Exploring the Archetypal Meaning of Green Man
Who is Green Man?
The Druids knew him most commonly as Cerunnos. Pagan culture of antiquity surely knew him, a personification of the divine masculine, a companion of Mother Nature. This spirit-figure is at least 2,000 years old and is the real reason Robin Hood wore green, a homage to this mythological life form and symbol.
Lady Raglan created the term "Green Man" in her Folklore book of 1939. Before that, the masters of sculpture during the Gothic periods, the time when most of the images of the leafy man were made in cathedrals, left him unnamed.
The Greek God Dionysus was a precursor of Green Man, and the Romans called him Bacchus. He oversaw grape cultivation, wine making, and fertility. The reward of dedicated worship was ritual ecstasy, with rituals dating back as early as 11,000 BCE by the Mycenaean Greeks.
In Christianity, Green Man took on a new image in Jesus the Christ, representing death and resurrection, the renewal of life.
Our associations of Green Man in modern times include the comic book characters Green Lantern and the Hulk. The Jolly Green Giant is the advertising symbol of frozen vegetables.
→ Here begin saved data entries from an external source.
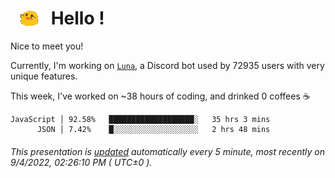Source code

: <h1>   <img src="./spoinky.gif" style="vertical-align:middle;" width="30px">   Hello ! </h1>

Nice to meet you!

Currently, I'm working on <a href='https://github.com/Asgarrrr/Luna'>`Luna`</a>, a Discord bot used by 72935 users with very unique features.

This week, I've worked on ~38 hours of coding, and drinked 0 coffees ☕

```
JavaScript │ 92.58%   ███████████████████░   35 hrs 3 mins
      JSON │ 7.42%    █░░░░░░░░░░░░░░░░░░░   2 hrs 48 mins
```

###### This presentation is [updated](https://github.com/Asgarrrr) automatically every 5 minute, most recently on 9/4/2022, 02:26:10 PM ( UTC±0 ).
Some Common Names for Green Man
Name or Term
the green man
la tête du feuilles
the head of leaves
Der Grüner Mensch
The Green Man
King of May
King of May
Latin (Roman Myth)
God of the Woods
Where can images of Green Man be found?
Sculptures of Green Man appear predominantly in stone or wood. These commonly occur in cathedrals of England, France, Germany, and Spain. For some reason, Italy lacks such depictions, perhaps because of its strong ties to Catholicism which focuses on the Christ personage, rather than images of nature. Some of the cathedrals depicted in Anderson's Green Man book included the Great Cathedral in Exeter, England; Chârtres, Auxerre, and Chapelle de Bauffremont Cathedrals in France; and the Bamberg and Rhiems Cathedrals in Germany. Green Man is a popular image found in English gardens as well. From Ireland and Scotland to the cathedral of St. Dimitri in Vladimir, east of Moscow, images of Green Man span quite a range.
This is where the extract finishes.